Source texts of formatted documents:
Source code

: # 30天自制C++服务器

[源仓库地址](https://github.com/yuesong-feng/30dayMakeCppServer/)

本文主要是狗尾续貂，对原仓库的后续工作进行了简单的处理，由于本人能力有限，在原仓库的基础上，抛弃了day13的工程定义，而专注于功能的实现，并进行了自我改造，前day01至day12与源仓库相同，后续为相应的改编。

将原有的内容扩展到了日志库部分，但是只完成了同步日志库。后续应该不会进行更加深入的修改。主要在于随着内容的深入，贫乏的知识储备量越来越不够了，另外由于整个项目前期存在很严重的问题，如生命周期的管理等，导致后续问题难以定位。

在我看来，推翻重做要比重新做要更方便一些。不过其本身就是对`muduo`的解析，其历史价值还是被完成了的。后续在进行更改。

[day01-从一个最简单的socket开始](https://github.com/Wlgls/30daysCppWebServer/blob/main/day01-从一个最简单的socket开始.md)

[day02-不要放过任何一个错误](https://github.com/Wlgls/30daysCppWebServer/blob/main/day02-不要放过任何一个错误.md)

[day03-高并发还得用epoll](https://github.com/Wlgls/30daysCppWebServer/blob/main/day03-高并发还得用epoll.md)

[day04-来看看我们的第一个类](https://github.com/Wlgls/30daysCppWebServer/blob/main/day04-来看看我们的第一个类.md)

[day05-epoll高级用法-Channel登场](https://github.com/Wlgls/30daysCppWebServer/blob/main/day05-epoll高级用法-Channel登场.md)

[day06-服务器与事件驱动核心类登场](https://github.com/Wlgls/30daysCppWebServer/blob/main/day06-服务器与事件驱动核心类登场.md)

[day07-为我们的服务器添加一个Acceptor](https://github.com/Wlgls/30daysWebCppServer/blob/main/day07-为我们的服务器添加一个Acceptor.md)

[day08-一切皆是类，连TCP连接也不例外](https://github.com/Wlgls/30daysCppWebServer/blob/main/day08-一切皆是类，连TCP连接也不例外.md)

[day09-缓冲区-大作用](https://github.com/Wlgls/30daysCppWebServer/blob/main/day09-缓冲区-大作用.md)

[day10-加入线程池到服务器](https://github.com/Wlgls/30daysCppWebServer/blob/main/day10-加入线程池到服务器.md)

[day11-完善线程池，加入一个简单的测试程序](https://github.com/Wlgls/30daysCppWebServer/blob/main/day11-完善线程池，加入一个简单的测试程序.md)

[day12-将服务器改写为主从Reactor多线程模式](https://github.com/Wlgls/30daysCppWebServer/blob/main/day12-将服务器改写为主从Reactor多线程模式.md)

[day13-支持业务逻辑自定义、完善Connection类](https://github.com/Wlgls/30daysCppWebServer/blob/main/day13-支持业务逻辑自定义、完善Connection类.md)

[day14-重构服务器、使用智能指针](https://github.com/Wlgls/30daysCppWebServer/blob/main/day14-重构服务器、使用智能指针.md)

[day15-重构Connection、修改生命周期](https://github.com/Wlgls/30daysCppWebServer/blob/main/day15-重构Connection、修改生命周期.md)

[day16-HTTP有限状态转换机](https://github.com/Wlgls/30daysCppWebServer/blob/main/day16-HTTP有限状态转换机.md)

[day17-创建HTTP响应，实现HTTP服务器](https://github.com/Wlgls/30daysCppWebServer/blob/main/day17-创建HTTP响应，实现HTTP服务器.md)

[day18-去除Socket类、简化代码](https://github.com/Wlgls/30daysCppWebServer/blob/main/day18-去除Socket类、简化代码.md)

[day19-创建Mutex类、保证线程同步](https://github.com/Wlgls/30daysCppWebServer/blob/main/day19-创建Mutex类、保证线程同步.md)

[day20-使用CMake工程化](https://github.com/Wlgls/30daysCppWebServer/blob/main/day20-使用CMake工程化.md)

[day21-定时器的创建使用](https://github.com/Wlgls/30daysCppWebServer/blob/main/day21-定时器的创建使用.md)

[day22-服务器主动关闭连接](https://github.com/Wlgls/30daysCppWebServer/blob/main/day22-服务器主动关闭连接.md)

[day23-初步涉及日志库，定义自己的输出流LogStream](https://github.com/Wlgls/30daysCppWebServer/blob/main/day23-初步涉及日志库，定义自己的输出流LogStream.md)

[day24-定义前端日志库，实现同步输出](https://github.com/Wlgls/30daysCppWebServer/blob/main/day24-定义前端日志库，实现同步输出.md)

- INSTRUCTIONS TO FOLLOW:
Using the records above, set down exactly the lines from the one with "[day15-重构Conne" through the one with "[day17-创建HTTP响", inclusive, and nothing more.

- RESULT OF THE EXERCISE:
[day15-重构Connection、修改生命周期](https://github.com/Wlgls/30daysCppWebServer/blob/main/day15-重构Connection、修改生命周期.md)

[day16-HTTP有限状态转换机](https://github.com/Wlgls/30daysCppWebServer/blob/main/day16-HTTP有限状态转换机.md)

[day17-创建HTTP响应，实现HTTP服务器](https://github.com/Wlgls/30daysCppWebServer/blob/main/day17-创建HTTP响应，实现HTTP服务器.md)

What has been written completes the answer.